Provided information
───

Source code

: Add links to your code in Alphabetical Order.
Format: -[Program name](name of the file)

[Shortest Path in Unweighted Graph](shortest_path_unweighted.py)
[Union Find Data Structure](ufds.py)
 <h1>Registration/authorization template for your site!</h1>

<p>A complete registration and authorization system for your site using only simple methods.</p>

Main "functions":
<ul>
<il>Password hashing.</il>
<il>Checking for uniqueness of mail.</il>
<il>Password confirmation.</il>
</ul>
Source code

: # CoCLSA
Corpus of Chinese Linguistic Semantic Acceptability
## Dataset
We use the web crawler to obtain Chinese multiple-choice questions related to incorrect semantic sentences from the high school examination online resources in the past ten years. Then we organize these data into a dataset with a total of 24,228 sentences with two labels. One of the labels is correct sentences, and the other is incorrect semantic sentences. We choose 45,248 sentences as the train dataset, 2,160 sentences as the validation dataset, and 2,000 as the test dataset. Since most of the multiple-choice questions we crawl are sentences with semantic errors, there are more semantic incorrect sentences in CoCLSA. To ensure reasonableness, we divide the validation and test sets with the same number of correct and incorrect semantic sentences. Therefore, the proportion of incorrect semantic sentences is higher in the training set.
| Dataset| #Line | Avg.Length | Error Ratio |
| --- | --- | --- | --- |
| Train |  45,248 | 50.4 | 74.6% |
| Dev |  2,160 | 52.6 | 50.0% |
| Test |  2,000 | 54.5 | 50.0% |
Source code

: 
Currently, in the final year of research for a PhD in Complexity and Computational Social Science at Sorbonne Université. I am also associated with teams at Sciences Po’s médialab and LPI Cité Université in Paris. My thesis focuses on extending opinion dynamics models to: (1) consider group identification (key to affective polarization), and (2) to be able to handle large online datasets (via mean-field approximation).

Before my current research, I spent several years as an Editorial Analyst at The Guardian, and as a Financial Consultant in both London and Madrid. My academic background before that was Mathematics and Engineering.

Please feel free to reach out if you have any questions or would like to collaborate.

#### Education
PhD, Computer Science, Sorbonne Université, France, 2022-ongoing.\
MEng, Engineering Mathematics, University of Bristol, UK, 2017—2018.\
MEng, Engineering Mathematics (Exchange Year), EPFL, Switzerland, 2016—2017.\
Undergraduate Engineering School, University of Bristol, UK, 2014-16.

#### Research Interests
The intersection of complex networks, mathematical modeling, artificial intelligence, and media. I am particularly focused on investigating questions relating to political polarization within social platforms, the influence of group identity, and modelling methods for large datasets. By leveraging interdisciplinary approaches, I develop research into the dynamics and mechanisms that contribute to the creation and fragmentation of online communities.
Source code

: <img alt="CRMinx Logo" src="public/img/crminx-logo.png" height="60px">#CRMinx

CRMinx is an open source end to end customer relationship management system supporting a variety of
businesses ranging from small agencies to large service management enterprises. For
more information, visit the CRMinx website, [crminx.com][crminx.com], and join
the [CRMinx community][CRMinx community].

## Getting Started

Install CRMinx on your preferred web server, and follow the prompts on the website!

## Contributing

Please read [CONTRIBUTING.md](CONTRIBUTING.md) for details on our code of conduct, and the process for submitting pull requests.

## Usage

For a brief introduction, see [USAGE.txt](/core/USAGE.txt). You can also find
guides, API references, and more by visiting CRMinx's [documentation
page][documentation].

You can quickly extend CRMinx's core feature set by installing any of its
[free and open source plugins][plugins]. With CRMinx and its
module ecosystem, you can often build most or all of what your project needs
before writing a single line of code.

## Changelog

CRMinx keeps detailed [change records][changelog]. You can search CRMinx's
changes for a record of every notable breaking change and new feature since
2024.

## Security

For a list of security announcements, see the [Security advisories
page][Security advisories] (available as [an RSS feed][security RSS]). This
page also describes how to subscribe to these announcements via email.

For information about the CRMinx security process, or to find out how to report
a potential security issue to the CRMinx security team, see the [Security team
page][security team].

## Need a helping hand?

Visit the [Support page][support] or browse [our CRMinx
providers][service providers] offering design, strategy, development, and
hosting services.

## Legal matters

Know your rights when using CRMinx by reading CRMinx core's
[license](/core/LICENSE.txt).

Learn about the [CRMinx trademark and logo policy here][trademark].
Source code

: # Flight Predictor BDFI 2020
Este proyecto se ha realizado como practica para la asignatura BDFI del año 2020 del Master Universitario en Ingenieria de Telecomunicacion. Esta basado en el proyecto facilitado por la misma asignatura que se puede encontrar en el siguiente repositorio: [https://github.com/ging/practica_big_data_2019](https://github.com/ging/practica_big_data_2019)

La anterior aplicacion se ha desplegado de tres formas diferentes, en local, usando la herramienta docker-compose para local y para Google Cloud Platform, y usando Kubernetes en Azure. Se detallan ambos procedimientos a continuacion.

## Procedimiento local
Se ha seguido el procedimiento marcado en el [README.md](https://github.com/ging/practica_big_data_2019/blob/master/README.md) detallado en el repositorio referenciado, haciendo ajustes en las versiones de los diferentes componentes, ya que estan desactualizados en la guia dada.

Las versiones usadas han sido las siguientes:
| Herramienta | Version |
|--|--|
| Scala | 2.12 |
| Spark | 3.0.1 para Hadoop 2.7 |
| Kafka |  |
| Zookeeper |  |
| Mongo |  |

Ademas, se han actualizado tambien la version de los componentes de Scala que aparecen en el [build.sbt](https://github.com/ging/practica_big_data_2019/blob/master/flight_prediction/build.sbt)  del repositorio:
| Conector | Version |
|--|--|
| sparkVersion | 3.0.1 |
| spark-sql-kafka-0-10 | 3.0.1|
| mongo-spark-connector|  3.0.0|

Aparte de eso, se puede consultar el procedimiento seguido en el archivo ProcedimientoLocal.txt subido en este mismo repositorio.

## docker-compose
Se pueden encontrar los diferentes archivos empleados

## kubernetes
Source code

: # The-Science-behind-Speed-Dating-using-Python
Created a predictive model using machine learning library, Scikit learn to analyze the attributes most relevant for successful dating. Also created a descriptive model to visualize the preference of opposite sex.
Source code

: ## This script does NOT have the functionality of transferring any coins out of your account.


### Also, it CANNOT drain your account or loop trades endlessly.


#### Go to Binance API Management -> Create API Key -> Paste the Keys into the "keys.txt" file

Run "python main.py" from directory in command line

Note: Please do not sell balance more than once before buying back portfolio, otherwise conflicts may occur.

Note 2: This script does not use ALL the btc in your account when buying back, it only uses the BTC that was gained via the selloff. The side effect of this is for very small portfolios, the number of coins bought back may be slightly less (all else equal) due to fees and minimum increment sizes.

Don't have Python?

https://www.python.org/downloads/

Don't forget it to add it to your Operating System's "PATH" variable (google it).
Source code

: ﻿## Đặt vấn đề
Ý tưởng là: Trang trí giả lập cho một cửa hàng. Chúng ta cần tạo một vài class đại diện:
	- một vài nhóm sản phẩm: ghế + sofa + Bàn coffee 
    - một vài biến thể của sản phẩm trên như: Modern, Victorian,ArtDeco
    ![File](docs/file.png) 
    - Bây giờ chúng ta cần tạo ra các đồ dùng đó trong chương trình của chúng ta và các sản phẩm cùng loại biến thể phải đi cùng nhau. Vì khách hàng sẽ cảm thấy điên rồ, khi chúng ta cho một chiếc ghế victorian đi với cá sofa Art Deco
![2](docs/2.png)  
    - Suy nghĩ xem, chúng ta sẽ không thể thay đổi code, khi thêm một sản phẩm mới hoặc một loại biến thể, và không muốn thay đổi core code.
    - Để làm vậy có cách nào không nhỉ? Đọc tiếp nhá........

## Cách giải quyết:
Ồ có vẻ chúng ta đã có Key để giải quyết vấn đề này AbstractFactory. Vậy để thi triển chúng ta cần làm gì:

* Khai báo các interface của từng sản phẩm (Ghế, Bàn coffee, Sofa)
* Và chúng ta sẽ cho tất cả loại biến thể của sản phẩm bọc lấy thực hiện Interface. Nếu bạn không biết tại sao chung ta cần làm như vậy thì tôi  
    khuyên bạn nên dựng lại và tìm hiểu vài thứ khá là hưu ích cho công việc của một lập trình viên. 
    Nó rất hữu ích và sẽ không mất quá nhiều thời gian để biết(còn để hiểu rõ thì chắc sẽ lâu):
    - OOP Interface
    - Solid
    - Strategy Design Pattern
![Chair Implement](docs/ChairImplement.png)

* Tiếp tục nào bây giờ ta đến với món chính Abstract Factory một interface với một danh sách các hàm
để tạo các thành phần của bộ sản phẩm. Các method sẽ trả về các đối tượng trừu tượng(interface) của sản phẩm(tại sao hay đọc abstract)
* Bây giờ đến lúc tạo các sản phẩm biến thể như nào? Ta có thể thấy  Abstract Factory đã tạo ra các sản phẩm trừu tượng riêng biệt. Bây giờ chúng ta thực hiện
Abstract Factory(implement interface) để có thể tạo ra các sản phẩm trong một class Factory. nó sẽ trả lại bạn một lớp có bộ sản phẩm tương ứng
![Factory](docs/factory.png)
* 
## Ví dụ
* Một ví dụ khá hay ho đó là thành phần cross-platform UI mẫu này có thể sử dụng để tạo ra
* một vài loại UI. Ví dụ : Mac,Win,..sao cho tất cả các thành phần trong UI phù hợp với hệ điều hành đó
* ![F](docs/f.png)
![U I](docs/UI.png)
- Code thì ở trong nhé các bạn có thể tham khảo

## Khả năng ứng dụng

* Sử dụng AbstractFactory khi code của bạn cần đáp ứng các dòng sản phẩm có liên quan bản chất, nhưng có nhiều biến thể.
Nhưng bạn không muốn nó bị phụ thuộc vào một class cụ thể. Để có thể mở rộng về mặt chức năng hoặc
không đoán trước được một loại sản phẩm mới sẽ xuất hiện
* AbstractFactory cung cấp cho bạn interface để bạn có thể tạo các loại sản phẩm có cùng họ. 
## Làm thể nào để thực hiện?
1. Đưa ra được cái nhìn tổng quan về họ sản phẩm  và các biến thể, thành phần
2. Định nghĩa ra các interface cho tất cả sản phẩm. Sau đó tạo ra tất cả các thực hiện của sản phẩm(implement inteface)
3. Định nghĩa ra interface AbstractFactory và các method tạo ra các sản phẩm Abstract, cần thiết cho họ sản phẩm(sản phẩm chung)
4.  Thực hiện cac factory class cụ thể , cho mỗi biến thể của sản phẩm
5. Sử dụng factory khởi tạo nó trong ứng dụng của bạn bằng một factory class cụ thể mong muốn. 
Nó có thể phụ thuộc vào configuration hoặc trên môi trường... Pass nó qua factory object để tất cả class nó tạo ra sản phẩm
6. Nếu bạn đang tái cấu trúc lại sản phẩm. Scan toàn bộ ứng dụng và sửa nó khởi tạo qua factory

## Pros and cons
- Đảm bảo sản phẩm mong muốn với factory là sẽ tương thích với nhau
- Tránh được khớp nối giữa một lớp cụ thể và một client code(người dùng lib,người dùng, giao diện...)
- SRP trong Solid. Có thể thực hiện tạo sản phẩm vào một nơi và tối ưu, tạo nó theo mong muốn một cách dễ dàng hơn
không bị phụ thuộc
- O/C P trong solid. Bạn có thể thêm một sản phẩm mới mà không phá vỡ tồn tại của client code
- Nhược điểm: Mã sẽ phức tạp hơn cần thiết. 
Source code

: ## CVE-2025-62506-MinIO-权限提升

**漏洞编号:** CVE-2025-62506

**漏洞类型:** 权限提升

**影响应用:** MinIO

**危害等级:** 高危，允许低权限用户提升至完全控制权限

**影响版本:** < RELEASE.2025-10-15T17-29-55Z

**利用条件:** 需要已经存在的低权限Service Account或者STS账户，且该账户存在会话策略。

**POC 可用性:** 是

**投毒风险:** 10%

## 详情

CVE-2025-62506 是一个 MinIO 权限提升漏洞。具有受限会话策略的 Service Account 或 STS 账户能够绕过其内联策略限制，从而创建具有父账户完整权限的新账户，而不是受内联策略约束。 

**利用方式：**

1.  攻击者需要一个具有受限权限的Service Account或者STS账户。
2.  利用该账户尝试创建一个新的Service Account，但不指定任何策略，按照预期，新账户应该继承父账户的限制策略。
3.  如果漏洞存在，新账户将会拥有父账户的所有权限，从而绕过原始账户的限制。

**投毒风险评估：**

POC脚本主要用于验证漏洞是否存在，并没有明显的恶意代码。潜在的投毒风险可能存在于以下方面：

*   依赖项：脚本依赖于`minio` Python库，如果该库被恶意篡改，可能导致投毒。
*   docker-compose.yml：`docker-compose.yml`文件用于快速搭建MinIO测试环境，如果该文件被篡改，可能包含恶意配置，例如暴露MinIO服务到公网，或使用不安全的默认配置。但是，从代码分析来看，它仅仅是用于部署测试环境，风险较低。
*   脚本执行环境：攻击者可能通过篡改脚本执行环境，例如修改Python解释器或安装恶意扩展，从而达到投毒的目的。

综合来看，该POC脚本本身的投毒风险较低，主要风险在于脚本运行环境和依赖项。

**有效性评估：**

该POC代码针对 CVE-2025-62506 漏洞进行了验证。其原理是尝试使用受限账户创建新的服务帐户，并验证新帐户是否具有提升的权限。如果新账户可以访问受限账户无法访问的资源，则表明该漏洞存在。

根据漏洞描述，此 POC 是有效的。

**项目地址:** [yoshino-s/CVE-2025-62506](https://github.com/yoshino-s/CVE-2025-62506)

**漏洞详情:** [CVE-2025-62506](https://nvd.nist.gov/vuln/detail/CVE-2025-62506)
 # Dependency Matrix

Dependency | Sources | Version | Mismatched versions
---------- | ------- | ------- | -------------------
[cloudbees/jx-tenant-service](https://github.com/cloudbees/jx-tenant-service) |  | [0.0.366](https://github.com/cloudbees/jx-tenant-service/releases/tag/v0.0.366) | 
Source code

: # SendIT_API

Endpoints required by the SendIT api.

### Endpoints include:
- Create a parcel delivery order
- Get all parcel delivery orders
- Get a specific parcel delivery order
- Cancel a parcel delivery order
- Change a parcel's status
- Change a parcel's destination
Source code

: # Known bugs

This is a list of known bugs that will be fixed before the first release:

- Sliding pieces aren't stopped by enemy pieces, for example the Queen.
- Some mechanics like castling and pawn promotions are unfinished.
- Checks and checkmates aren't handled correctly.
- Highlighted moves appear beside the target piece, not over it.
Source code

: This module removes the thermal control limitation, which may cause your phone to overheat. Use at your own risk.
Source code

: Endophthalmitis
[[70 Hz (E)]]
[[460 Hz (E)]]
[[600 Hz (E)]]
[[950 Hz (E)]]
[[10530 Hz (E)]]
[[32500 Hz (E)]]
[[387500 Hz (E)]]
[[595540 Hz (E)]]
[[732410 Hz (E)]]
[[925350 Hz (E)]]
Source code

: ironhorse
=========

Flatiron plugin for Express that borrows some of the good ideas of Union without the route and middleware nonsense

───

Work to complete
Using the listing above, pick out each line that contains the word "coins", then copy it.

Response to this exercise
: ## This script does NOT have the functionality of transferring any coins out of your account.
Note 2: This script does not use ALL the btc in your account when buying back, it only uses the BTC that was gained via the selloff. The side effect of this is for very small portfolios, the number of coins bought back may be slightly less (all else equal) due to fees and minimum increment sizes.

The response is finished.